The day before the ceremony, Sappier felt drawn to the water and began imagining her feet being wrapped by the very bottom of the river floor; her upper body, meanwhile, still felt the calm of the surface. She drew a sketch of herself surrounded by water, and realized: “I am water.”
With that thought kept to herself, Sappier went to the next day’s naming ceremony. When it was her turn to be given a name, Elder Imelda Perley got very emotional and said “Samaqani Cocahq,” which means “The Water Spirit.” Sappier was surprised, for she had not told anyone about her riverside reflections—nor had she shown anyone the picture she had drawn of herself the day before.
“That’s how powerful our spirituality and our connection to the land is.

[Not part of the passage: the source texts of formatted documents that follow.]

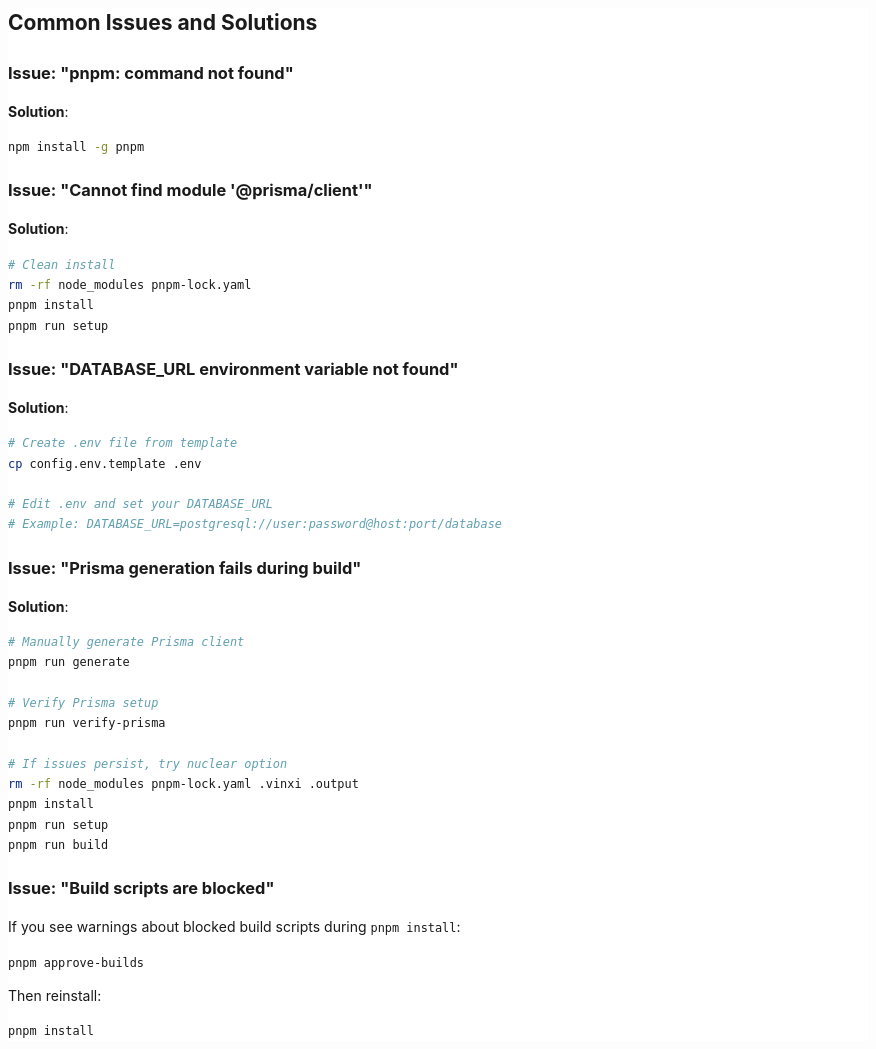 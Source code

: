 ## Common Issues and Solutions

### Issue: "pnpm: command not found"
**Solution**:
```bash
npm install -g pnpm
```

### Issue: "Cannot find module '@prisma/client'"
**Solution**:
```bash
# Clean install
rm -rf node_modules pnpm-lock.yaml
pnpm install
pnpm run setup
```

### Issue: "DATABASE_URL environment variable not found"
**Solution**:
```bash
# Create .env file from template
cp config.env.template .env

# Edit .env and set your DATABASE_URL
# Example: DATABASE_URL=postgresql://user:password@host:port/database
```

### Issue: "Prisma generation fails during build"
**Solution**:
```bash
# Manually generate Prisma client
pnpm run generate

# Verify Prisma setup
pnpm run verify-prisma

# If issues persist, try nuclear option
rm -rf node_modules pnpm-lock.yaml .vinxi .output
pnpm install
pnpm run setup
pnpm run build
```

### Issue: "Build scripts are blocked"
If you see warnings about blocked build scripts during `pnpm install`:
```bash
pnpm approve-builds
```
Then reinstall:
```bash
pnpm install
```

That name was with me since the day I was born, I just didn’t know it,” she explained.
Sappier said that the name opened a lot of her past and inspired her to both write the play and share her stories. She has found her voice through art and is experiencing a total transformation, becoming, at last, what she described as the “person I always dreamt of becoming.”
Natalie Sappier is serving a master apprenticeship with UNB’s elder-in-residence, Imelda Perley, shadowing Perley while she teaches at UNB and while she engages with other community endeavours and ceremonies. To stay up to date with Sappier and her many projects, visit her website at Thewaterspirit.wixsite.com/thewaterspirit.
Correction: An earlier version of this story included the misspelling of ‘Samaqani Cocahq’ and ‘Wolastoq’. We’re very sorry.